Schock bei Meteorologen auf allen Kontinenten: Die Durchschnittstemperatur der Erde hat vergangenen Sonntag auf der Erde 17,09 Grad betragen, teilte Copernicus am Dienstag mit. Damit habe man den Rekord aus dem Juli 2023 knapp übertroffen.
Hitzewellen hatten die USA, Russland und Europa in der vergangenen Woche schwer getroffen. Einer Studie der australischen Monash University zufolge sind seit 1990 weltweit mehr als 153.000 Todesfälle pro Jahr auf Hitzewellen zurückzuführen.
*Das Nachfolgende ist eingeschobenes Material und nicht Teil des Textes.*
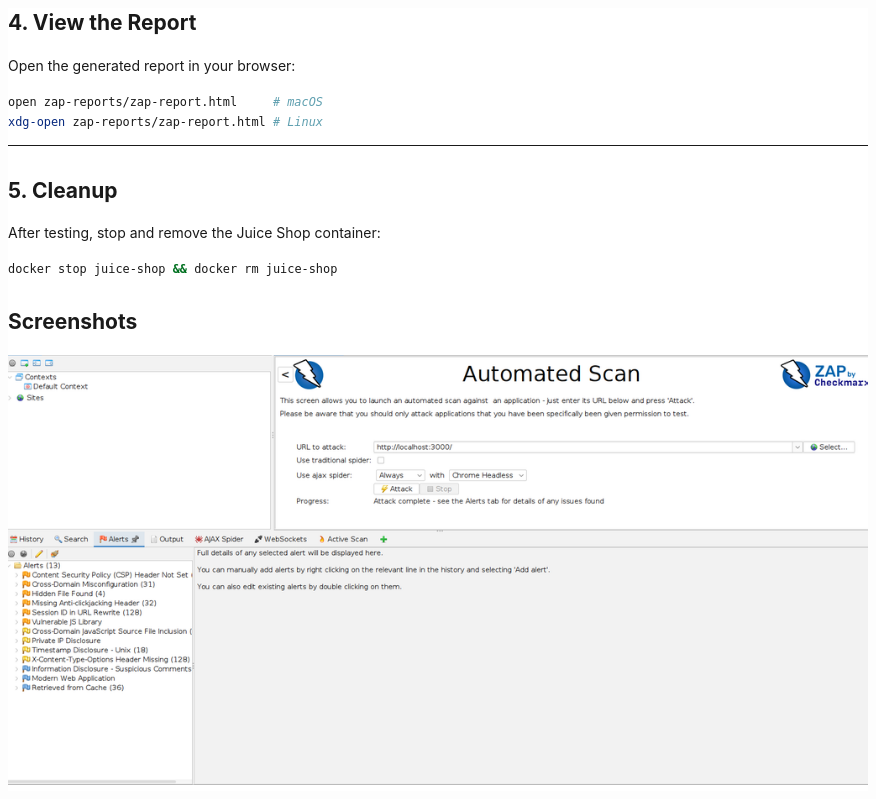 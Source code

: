 
## 4. View the Report
Open the generated report in your browser:

```bash
open zap-reports/zap-report.html     # macOS
xdg-open zap-reports/zap-report.html # Linux
```
---

## 5. Cleanup
After testing, stop and remove the Juice Shop container:

```bash
docker stop juice-shop && docker rm juice-shop
```

## Screenshots
![alt text](image.png)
Serie an heißen Monaten reißt nicht ab: Den Daten von Climate Copernicus zufolge gelten die 13 Monate seit Juni 2023 im Vergleich zu den entsprechenden Monaten der Vorjahre als die heißesten auf dem Planeten seit Beginn der Aufzeichnungen.
Zahlen, die uns wachrütteln sollten: Laut Climate Copernicus lag die globale Durchschnittstemperatur im gesamten Jahr 2023 bei 14,98 Grad Celsius und damit 0,17 Grad über dem bisherigen Höchstwert im Jahr 2016.
Der Dienst für Klimawandel wies auch darauf hin, dass auch die globale durchschnittliche Meeresoberflächentemperatur konstant ungewöhnlich hoch blieb und von April 2023 bis Dezember Rekordwerte erreichte.
Aufgrund des Klimawandels und des Wetterphänomens El Niño, das durch Schwankungen der Winde und der Meeres-Temperaturen über dem tropischen Pazifik entsteht, gehen Wissenschaftler davon aus, dass das Jahr 2024 das Jahr 2023 als heißestes Jahr seit Beginn der Wetteraufzeichnungen übertreffen könnte.